Teach for Australia: a practical plan to get great teachers into remote schools (23pp)
There is an educational crisis in remote Australia that is not abating. On the key literacy and numeracy benchmark measures, remote students are well behind mainstream levels. Amongst Indigenous students in remote areas, educational results are at catastrophic levels: the most recent publicly available data shows that only 4 percent of remote, Indigenous students in the Northern Territory passed the basic minimum Year 3 reading benchmark. Students are leaving school functionally illiterate with little or no chance of properly engaging in the real economy.
The current approach to remote education must change. The existing system is not delivering, and current reform is too slow. Fundamental reform is required.
Critically, school attendance – a particular problem in remote schools – must be addressed. Welfare payments should be made conditional upon a good school attendance record. The Australian Government has already announced plans to move in this direction. A decisive impact on the quality of school education can also be achieved through focussing on the most important lever to improve educational outcomes – the quality of teachers. ANU research shows that a teacher who rates in the 90th percentile of performance can achieve in half of a year what a 10th percentile teacher can achieve in a full year. Nothing else has been shown to have such a stark impact on results.
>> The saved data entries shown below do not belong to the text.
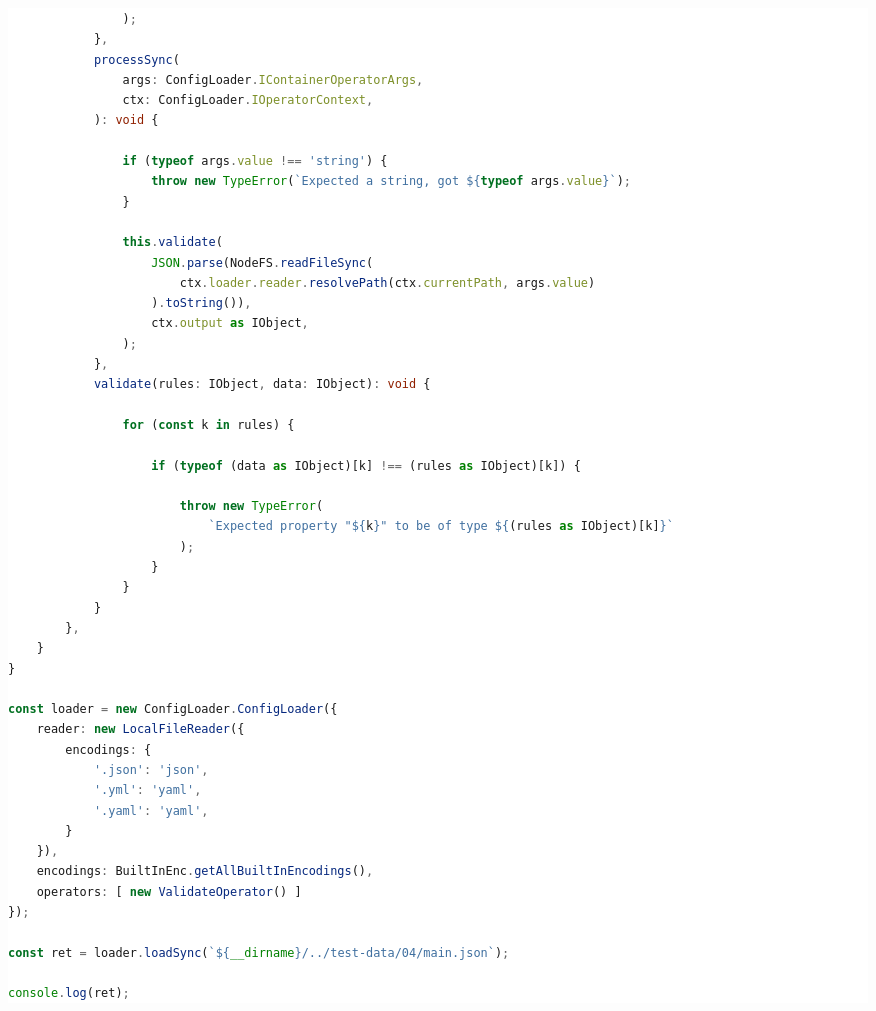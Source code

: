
 ```typescript
                );
            },
            processSync(
                args: ConfigLoader.IContainerOperatorArgs,
                ctx: ConfigLoader.IOperatorContext,
            ): void {

                if (typeof args.value !== 'string') {
                    throw new TypeError(`Expected a string, got ${typeof args.value}`);
                }

                this.validate(
                    JSON.parse(NodeFS.readFileSync(
                        ctx.loader.reader.resolvePath(ctx.currentPath, args.value)
                    ).toString()),
                    ctx.output as IObject,
                );
            },
            validate(rules: IObject, data: IObject): void {

                for (const k in rules) {

                    if (typeof (data as IObject)[k] !== (rules as IObject)[k]) {

                        throw new TypeError(
                            `Expected property "${k}" to be of type ${(rules as IObject)[k]}`
                        );
                    }
                }
            }
        },
    }
}

const loader = new ConfigLoader.ConfigLoader({
    reader: new LocalFileReader({
        encodings: {
            '.json': 'json',
            '.yml': 'yaml',
            '.yaml': 'yaml',
        }
    }),
    encodings: BuiltInEnc.getAllBuiltInEncodings(),
    operators: [ new ValidateOperator() ]
});

const ret = loader.loadSync(`${__dirname}/../test-data/04/main.json`);

console.log(ret);
```

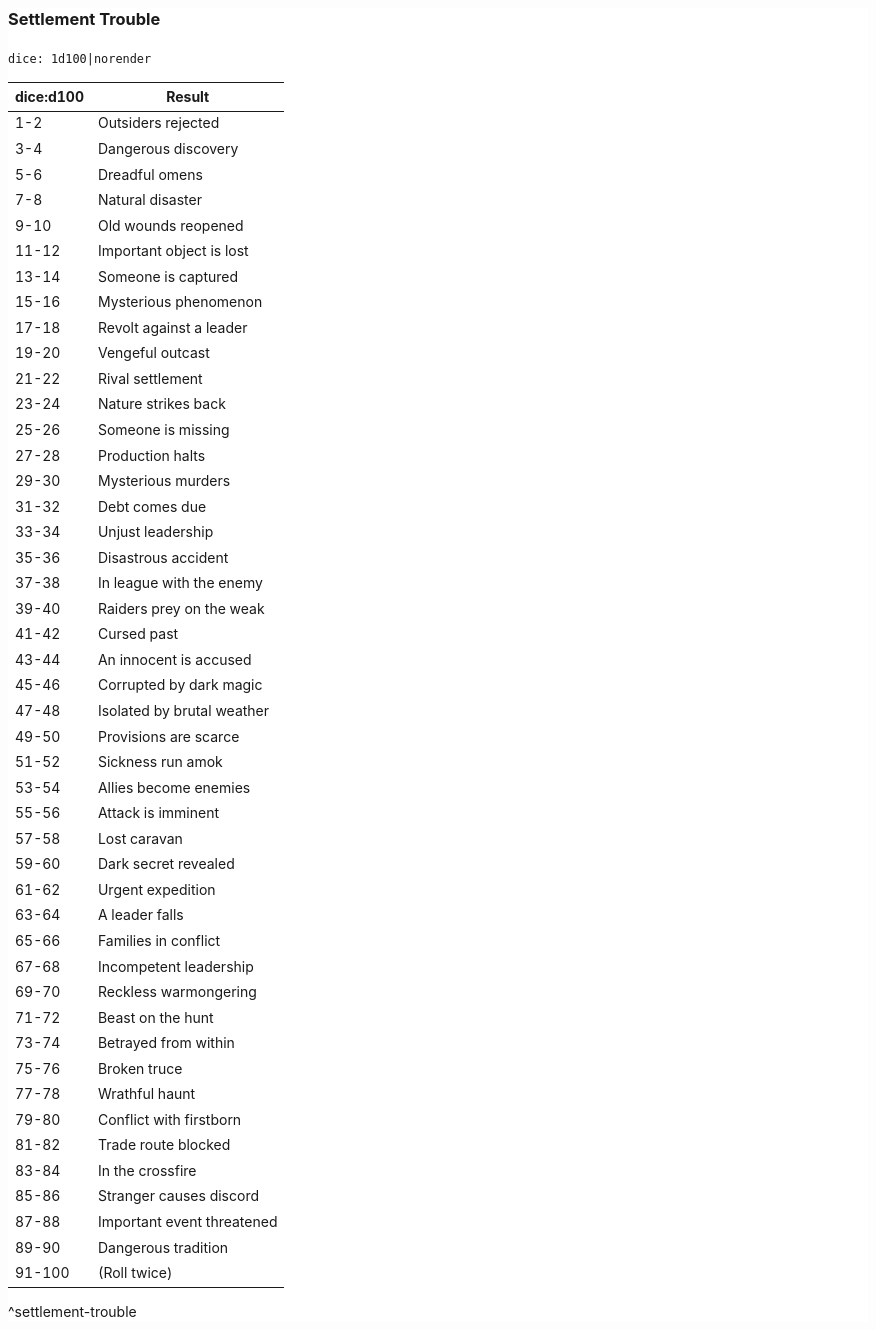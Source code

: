 ### Settlement Trouble

`dice: 1d100|norender`

dice:d100   | Result
------ | --------------------------
1-2    | Outsiders rejected
3-4    | Dangerous discovery
5-6    | Dreadful omens
7-8    | Natural disaster
9-10   | Old wounds reopened
11-12  | Important object is lost
13-14  | Someone is captured
15-16  | Mysterious phenomenon
17-18  | Revolt against a leader
19-20  | Vengeful outcast
21-22  | Rival settlement
23-24  | Nature strikes back
25-26  | Someone is missing
27-28  | Production halts
29-30  | Mysterious murders
31-32  | Debt comes due
33-34  | Unjust leadership
35-36  | Disastrous accident
37-38  | In league with the enemy
39-40  | Raiders prey on the weak
41-42  | Cursed past
43-44  | An innocent is accused
45-46  | Corrupted by dark magic
47-48  | Isolated by brutal weather
49-50  | Provisions are scarce
51-52  | Sickness run amok
53-54  | Allies become enemies
55-56  | Attack is imminent
57-58  | Lost caravan
59-60  | Dark secret revealed
61-62  | Urgent expedition
63-64  | A leader falls
65-66  | Families in conflict
67-68  | Incompetent leadership
69-70  | Reckless warmongering
71-72  | Beast on the hunt
73-74  | Betrayed from within
75-76  | Broken truce
77-78  | Wrathful haunt
79-80  | Conflict with firstborn
81-82  | Trade route blocked
83-84  | In the crossfire
85-86  | Stranger causes discord
87-88  | Important event threatened
89-90  | Dangerous tradition
91-100 | (Roll twice)
^settlement-trouble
This paper outlines a plan to ensure that remote schools receive a higher proportion of the 90th percentile teachers. It recommends the creation and funding of an independent organisation – Teach for Australia – that recruits and evaluates high quality teachers to be available for placement in remote schools. Teach for Australia would create:
• Teach for Australia Fellows. Experienced teachers who have an exceptional track record in delivering results would be recruited as Teach for Australia Fellows and would receive an annual $50,000 fellowship (in addition to the usual salary package) once placed in a remote school. The fellowship would be contingent on the teacher regularly assessing student’s literacy and numeracy performance and ensuring that students are progressing against objective measures in these areas. A teacher who is not delivering would not have their Fellowship renewed.
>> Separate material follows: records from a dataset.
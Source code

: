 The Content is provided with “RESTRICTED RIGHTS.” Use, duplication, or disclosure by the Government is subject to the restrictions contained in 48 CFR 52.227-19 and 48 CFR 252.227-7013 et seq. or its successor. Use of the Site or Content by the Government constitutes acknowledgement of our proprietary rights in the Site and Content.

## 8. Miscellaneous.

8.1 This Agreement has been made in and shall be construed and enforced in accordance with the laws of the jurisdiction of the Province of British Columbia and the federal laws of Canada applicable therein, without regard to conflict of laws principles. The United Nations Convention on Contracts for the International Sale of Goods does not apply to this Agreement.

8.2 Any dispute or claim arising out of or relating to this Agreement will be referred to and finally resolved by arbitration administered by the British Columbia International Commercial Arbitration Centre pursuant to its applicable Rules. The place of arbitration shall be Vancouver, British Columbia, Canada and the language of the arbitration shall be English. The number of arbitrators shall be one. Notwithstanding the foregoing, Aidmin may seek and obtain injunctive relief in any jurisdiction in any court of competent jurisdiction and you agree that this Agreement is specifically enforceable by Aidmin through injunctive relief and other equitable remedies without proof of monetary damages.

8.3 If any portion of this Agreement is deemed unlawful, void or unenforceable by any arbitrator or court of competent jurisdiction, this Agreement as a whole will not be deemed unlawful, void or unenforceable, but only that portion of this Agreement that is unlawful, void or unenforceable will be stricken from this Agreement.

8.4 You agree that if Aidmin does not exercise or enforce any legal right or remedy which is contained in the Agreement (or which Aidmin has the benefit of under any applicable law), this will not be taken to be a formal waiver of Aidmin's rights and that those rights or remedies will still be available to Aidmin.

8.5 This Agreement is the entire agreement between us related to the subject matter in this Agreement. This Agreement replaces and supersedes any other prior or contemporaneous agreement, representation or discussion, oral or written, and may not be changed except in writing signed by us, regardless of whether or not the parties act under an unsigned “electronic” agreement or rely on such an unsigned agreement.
• Teach for Australia Associate Teachers. The ‘best and brightest’ individuals who are currently not in the teaching profession would be recruited, provided with two months of intensive training and then placed alongside a Fellow in remote schools. A $20,000 stipend would be provided (in addition to the usual salary package). As with the Fellows’ stipend, the Associate Teachers’ stipend would be contingent upon adequate performance. This pathway is modelled on the successful ‘Teach For America’ initiative and the UK’s ‘Teach First’.
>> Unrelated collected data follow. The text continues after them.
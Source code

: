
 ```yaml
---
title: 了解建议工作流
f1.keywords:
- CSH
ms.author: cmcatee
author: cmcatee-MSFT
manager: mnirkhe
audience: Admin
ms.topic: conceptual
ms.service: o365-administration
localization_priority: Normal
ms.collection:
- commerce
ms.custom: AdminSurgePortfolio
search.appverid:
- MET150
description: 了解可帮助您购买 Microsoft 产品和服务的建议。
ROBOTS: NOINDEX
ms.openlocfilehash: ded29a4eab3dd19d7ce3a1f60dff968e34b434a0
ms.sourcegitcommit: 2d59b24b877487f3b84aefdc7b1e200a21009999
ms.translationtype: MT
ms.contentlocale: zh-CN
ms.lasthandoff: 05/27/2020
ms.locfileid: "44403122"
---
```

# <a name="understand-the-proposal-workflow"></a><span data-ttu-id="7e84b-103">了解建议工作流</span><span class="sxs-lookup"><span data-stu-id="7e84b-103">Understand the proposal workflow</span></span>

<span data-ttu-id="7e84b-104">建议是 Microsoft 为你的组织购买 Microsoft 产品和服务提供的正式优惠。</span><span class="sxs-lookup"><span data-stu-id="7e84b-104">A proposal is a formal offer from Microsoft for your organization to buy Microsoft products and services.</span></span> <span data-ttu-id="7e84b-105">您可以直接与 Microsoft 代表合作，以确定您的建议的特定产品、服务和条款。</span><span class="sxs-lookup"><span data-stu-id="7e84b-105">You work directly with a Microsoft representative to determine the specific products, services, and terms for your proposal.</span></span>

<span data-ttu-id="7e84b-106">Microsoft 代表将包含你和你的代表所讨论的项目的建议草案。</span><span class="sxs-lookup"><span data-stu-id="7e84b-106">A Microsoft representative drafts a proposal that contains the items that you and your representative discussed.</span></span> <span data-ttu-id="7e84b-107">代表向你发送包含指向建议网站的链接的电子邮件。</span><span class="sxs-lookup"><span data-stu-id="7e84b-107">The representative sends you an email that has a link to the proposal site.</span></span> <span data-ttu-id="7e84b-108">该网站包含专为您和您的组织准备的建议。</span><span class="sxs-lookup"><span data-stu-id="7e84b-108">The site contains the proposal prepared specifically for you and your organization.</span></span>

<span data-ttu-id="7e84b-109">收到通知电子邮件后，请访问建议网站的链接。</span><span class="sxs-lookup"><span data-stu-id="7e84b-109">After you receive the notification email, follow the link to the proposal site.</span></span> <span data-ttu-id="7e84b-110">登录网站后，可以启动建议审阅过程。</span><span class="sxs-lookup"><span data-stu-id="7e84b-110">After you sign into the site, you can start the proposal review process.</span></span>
As well as recruiting and placing high quality teachers, Teach for Australia would provide the training for the Associate Teachers and professional development for the Fellows. It would also develop tools for effective teaching in the classroom, including ongoing student assessments to inform teaching and to be included as part of regular performance reviews. It would undertake these activities in conjunction with Macquarie University, through the establishment of the Teach for Australia Academy for Effective Teaching. Academy training would also be made available to Indigenous Educators who work in schools where a Fellow-Associate pair are employed.